Why The Innocent Need Lawyers

Since the beginning of the tragedy involving Rutgers freshman Tyler Clementi and the alleged webcam spying, of which fellow frosh Dharan Ravi and Molly Wei are suspects, the wave of commentary from public officials, members of the legal community (aka "the Bar") and various activists has evoked an image of a shoot-first-ask-questions-later witchhunt.

As I first theorized last week, there would likely be a push to see if there were a way to charge Ravi and Wei with serious crimes, in essence, to find a way to hold them criminally responsible for Clementi's suicide.  At the time, I stated that it would be very unlikely to find a causal connection between what amounts to little more than a prank, using high tech, and some very tragic and equally unforeseeable consequences.  Now it is appearing that the local prosecutor (Middlesex County prosecutor Bruce Kaplan) is starting to acknowledge that there may not be enough evidence to upgrade charges against Ravi and Wei from invasion of privacy -- a low-level crime that might get them probation -- to some much more serious state criminal charge like a hate crime or even manslaughter.  
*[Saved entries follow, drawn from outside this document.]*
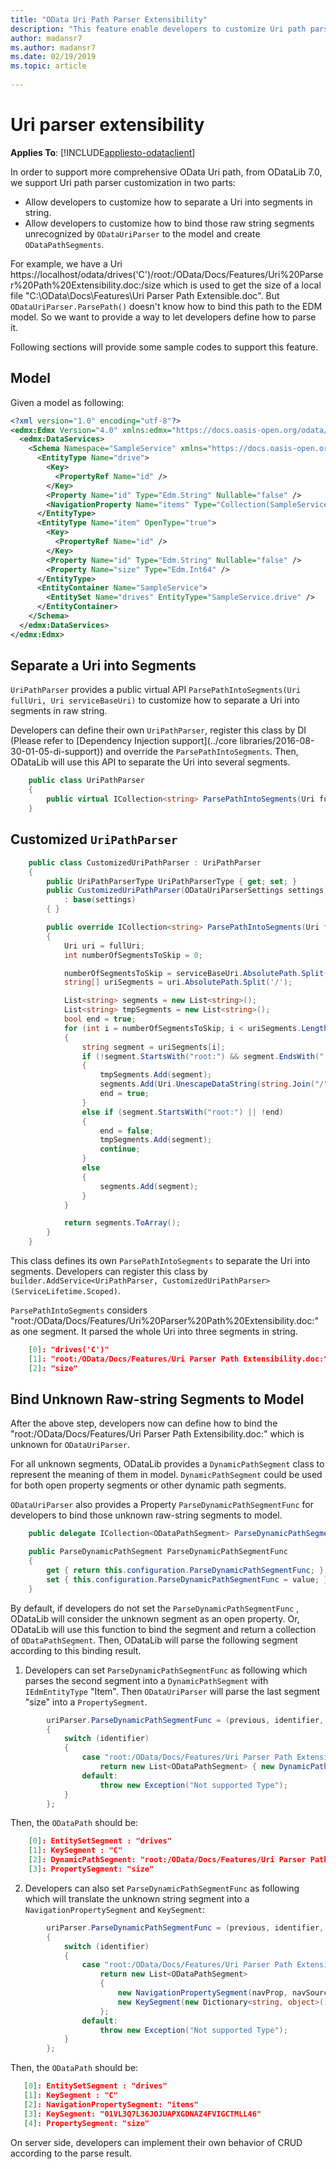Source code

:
 ```yaml
---
title: "OData Uri Path Parser Extensibility"
description: "This feature enable developers to customize Uri path parser"
author: madansr7
ms.author: madansr7
ms.date: 02/19/2019
ms.topic: article
 
---
```

# Uri parser extensibility 
**Applies To**: [!INCLUDE[appliesto-odataclient](../../includes/appliesto-odatalib-v7.md)]

In order to support more comprehensive OData Uri path, from ODataLib 7.0, we support Uri path parser customization in two parts:

-  Allow developers to customize how to separate a Uri into segments in string.
-  Allow developers to customize how to bind those raw string segments unrecognized by `ODataUriParser` to the model and create `ODataPathSegments`.

For example, we have a Uri https://localhost/odata/drives('C')/root:/OData/Docs/Features/Uri%20Parser%20Path%20Extensibility.doc:/size which is used to get the size of a local file "C:\OData\Docs\Features\Uri Parser Path Extensible.doc". But `ODataUriParser.ParsePath()` doesn't know how to bind this path to the EDM model. So we want to provide a way to let developers define how to parse it.

Following sections will provide some sample codes to support this feature.

## Model

Given a model as following:

```xml
<?xml version="1.0" encoding="utf-8"?>
<edmx:Edmx Version="4.0" xmlns:edmx="https://docs.oasis-open.org/odata/ns/edmx">
  <edmx:DataServices>
    <Schema Namespace="SampleService" xmlns="https://docs.oasis-open.org/odata/ns/edm">
      <EntityType Name="drive">
        <Key>
          <PropertyRef Name="id" />
        </Key>
        <Property Name="id" Type="Edm.String" Nullable="false" />
        <NavigationProperty Name="items" Type="Collection(SampleService.item)" ContainsTarget="true" />
      </EntityType>
      <EntityType Name="item" OpenType="true">
        <Key>
          <PropertyRef Name="id" />
        </Key>
        <Property Name="id" Type="Edm.String" Nullable="false" />
        <Property Name="size" Type="Edm.Int64" />
      </EntityType>
      <EntityContainer Name="SampleService">
        <EntitySet Name="drives" EntityType="SampleService.drive" />
      </EntityContainer>
    </Schema>
  </edmx:DataServices>
</edmx:Edmx>
```

## Separate a Uri into Segments

`UriPathParser` provides a public virtual API `ParsePathIntoSegments(Uri fullUri, Uri serviceBaseUri)` to customize how to separate a Uri into segments in raw string.

Developers can define their own `UriPathParser`, register this class by DI (Please refer to  [Dependency Injection support](../core libraries/2016-08-30-01-05-di-support)) and override the `ParsePathIntoSegments`. Then, ODataLib will use this API to separate the Uri into several segments.

```c#
    public class UriPathParser
    {
        public virtual ICollection<string> ParsePathIntoSegments(Uri fullUri, Uri serviceBaseUri)
    }
```

## Customized `UriPathParser`

```c# 
    public class CustomizedUriPathParser : UriPathParser
    {
        public UriPathParserType UriPathParserType { get; set; }
        public CustomizedUriPathParser(ODataUriParserSettings settings)
            : base(settings)
        { }

        public override ICollection<string> ParsePathIntoSegments(Uri fullUri, Uri serviceBaseUri)
        {
            Uri uri = fullUri;
            int numberOfSegmentsToSkip = 0;

            numberOfSegmentsToSkip = serviceBaseUri.AbsolutePath.Split('/').Length - 1;
            string[] uriSegments = uri.AbsolutePath.Split('/');

            List<string> segments = new List<string>();
            List<string> tmpSegments = new List<string>();
            bool end = true;
            for (int i = numberOfSegmentsToSkip; i < uriSegments.Length; i++)
            {
                string segment = uriSegments[i];
                if (!segment.StartsWith("root:") && segment.EndsWith(":"))
                {
                    tmpSegments.Add(segment);
                    segments.Add(Uri.UnescapeDataString(string.Join("/", tmpSegments)));
                    end = true;
                }
                else if (segment.StartsWith("root:") || !end)
                {
                    end = false;
                    tmpSegments.Add(segment);
                    continue;
                }
                else
                {
                    segments.Add(segment);
                }
            }

            return segments.ToArray();
        }
    }
```

This class defines its own `ParsePathIntoSegments` to separate the Uri into segments. Developers can register this class by `builder.AddService<UriPathParser, CustomizedUriPathParser>(ServiceLifetime.Scoped)`. 

`ParsePathIntoSegments` considers "root:/OData/Docs/Features/Uri%20Parser%20Path%20Extensibility.doc:" as one segment. It parsed the whole Uri into three segments in string.

```json
    [0]: "drives('C')"
    [1]: "root:/OData/Docs/Features/Uri Parser Path Extensibility.doc:"
    [2]: "size"
```

## Bind Unknown Raw-string Segments to Model

After the above step, developers now can define how to bind the  "root:/OData/Docs/Features/Uri Parser Path Extensibility.doc:" which is unknown for `ODataUriParser`.

For all unknown segments, ODataLib provides a `DynamicPathSegment` class to represent the meaning of them in model. `DynamicPathSegment` could be used for both open property segments or other dynamic path segments.

`ODataUriParser` also provides a Property `ParseDynamicPathSegmentFunc` for developers to bind those unknown raw-string segments to model.

```c#
    public delegate ICollection<ODataPathSegment> ParseDynamicPathSegment(ODataPathSegment previous, string identifier, string parenthesisExpression);

    public ParseDynamicPathSegment ParseDynamicPathSegmentFunc
    {
        get { return this.configuration.ParseDynamicPathSegmentFunc; }
        set { this.configuration.ParseDynamicPathSegmentFunc = value; }
    }
```

By default, if developers do not set the `ParseDynamicPathSegmentFunc` , ODataLib will consider the unknown segment as an open property. Or, ODataLib will use this function to bind the segment and return a collection of `ODataPathSegment`. Then, ODataLib will parse the following segment according to this binding result.

1. Developers can set `ParseDynamicPathSegmentFunc` as following which parses the second segment into a `DynamicPathSegment` with `IEdmEntityType` "Item". Then `ODataUriParser` will parse the last segment "size" into a `PropertySegment`.

```c#
	    uriParser.ParseDynamicPathSegmentFunc = (previous, identifier, parenthesisExpression) =>
	    {
	        switch (identifier)
	        {
	            case "root:/OData/Docs/Features/Uri Parser Path Extensibility.doc:":
	                return new List<ODataPathSegment> { new DynamicPathSegment(identifier, itemType, true) };
	            default:
	                throw new Exception("Not supported Type");
	        }
	    };
```

Then, the `ODataPath` should be:

```json
    [0]: EntitySetSegment : "drives"
    [1]: KeySegment : "C"
    [2]: DynamicPathSegment: "root:/OData/Docs/Features/Uri Parser Path Extensibility.doc:"
    [3]: PropertySegment: "size"
```

2. Developers can also set `ParseDynamicPathSegmentFunc` as following which will translate the unknown string segment into a `NavigationPropertySegment` and `KeySegment`:

```c#
	    uriParser.ParseDynamicPathSegmentFunc = (previous, identifier, parenthesisExpression) =>
	    {
	        switch (identifier)
	        {
	            case "root:/OData/Docs/Features/Uri Parser Path Extensibility.doc":
	                return new List<ODataPathSegment>
	                {
	                    new NavigationPropertySegment(navProp, navSource);,
	                    new KeySegment(new Dictionary<string, object>() { { "id", "01VL3Q7L36JOJUAPXGDNAZ4FVIGCTMLL46" } }, itemType, navSource);
	                };
	            default:
	                throw new Exception("Not supported Type");
	        }
	    };
```

Then, the `ODataPath` should be:

```json
   [0]: EntitySetSegment : "drives"
   [1]: KeySegment : "C"
   [2]: NavigationPropertySegment: "items"
   [3]: KeySegment: "01VL3Q7L36JOJUAPXGDNAZ4FVIGCTMLL46"
   [4]: PropertySegment: "size"
```

On server side, developers can implement their own behavior of CRUD according to the parse result.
As stated here before, what Dharan Ravi and Molly Wei did (that is, allegedly) was foolish, juvenile and disrespectful of another's basic privacy.  Whether there was a valid expectation of privacy -- as the recorded events also took place in Ravi's dorm room -- is a valid issue to be addressed at another time.  However, it is very questionable whether their alleged actions really amount to any crime at all.

Had Clementi not done any harm to himself, it is virtually certain there would be no discussion and no chance of a prosecution.  Therefore, it follows that Clementi's suicide is the cause but for which there would be no drive to prosecute these two other students.  

Accordingly, any drive to prosecute Dharan Ravi or Molly Wei seems motivated by the end result for Clementi.  One cannot even call his suicide "the effect" of any of Ravi's or Wei's actions, as drawing a "causal connection" between the two is highly speculative and probably, in the end, flat out incorrect.

This is why the innocent need lawyers -- and criminal defense lawyers -- more than the guilty.  The rush to judgment, the blood lust of the blogosphere mob, the mainstream media, and the gay rights activists -- who did more to destroy the privacy of and "out" Clementi, who may not even be "gay," than any video on the Internet -- show that someone who is entirely innocent but caught up in the wrong crowd or simply too close to a bad event can easily be wrongfully accused, wrongfully investigated, wrongfully prosecuted and, too often, wrongfully convicted.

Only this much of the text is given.